If you pay close attention while reading 1st
Nephi, you can see that Nephi wrote about going up to Jerusalem and going down into
the wilderness. This is a tiny detail, seemingly unremarkable,
but that’s what makes it so significant. It’s the kind of tiny detail that someone
writing fiction would likely miss, especially those unfamiliar with the geography of Jerusalem. This little fact shows that the author was
very familiar with the area, something Joseph Smith was not, and Nephi clearly was. This is another literary evidence of the Book
of Mormon. And now you know why.

2 thoughts on “Why Does Nephi Go Down To The Wilderness And Up To Jerusalem? (Knowhy #6)

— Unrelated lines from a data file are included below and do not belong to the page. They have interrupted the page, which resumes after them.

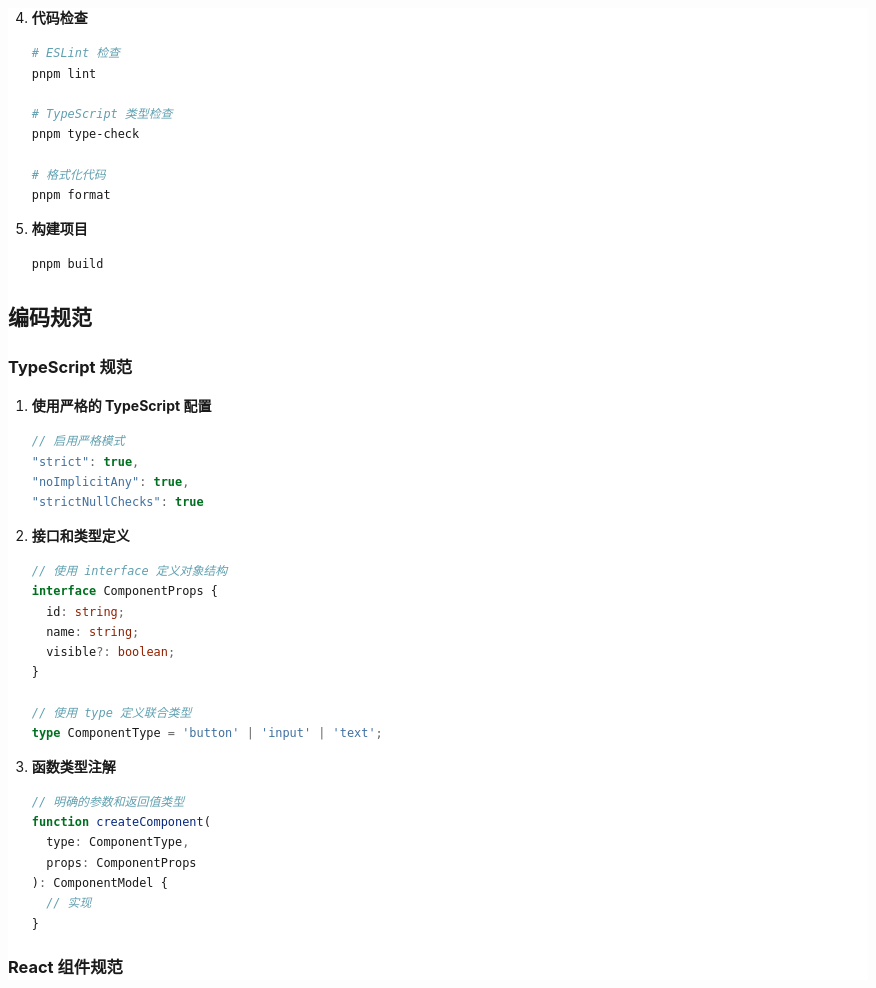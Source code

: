 4. **代码检查**
   ```bash
   # ESLint 检查
   pnpm lint
   
   # TypeScript 类型检查
   pnpm type-check
   
   # 格式化代码
   pnpm format
   ```

5. **构建项目**
   ```bash
   pnpm build
   ```

## 编码规范

### TypeScript 规范

1. **使用严格的 TypeScript 配置**
   ```typescript
   // 启用严格模式
   "strict": true,
   "noImplicitAny": true,
   "strictNullChecks": true
   ```

2. **接口和类型定义**
   ```typescript
   // 使用 interface 定义对象结构
   interface ComponentProps {
     id: string;
     name: string;
     visible?: boolean;
   }
   
   // 使用 type 定义联合类型
   type ComponentType = 'button' | 'input' | 'text';
   ```

3. **函数类型注解**
   ```typescript
   // 明确的参数和返回值类型
   function createComponent(
     type: ComponentType,
     props: ComponentProps
   ): ComponentModel {
     // 实现
   }
   ```

### React 组件规范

  1. Hmmm. Let's try applying a very small amount of thought to this issue. Jerusalem is very well known in the New Testament as a "city set on a hill," and yet here we have you all claiming that someone had to have "intimate knowledge" of the geography of the area to know that one would go "up to Jerusalem." Pretty clear that you're trying really hard to make an awful lot of very little here.

    It's also entirely possible that Joseph wasn't even referring to "elevation" at all in these instances. Rather, he may have simply imagined the Lehites traveling South to get to the ocean, and thus spoke of going "up" (North) to Jerusalem, and "down" (South) to the wilderness just like one might speak of going "up" (North) to Salt Lake and "down" (South) to Provo.

    People can always find these weak parallelisms to support whatever they want to support. A perfect example of this fact is found by looking at how supporters of both the Heartland and the Mesoamerican theories of the Book of Mormon geography both point to all sorts of seemingly compelling parallels just like this one. Meanwhile, mountains of far more significant evidence against the book's historicity is not spoken to.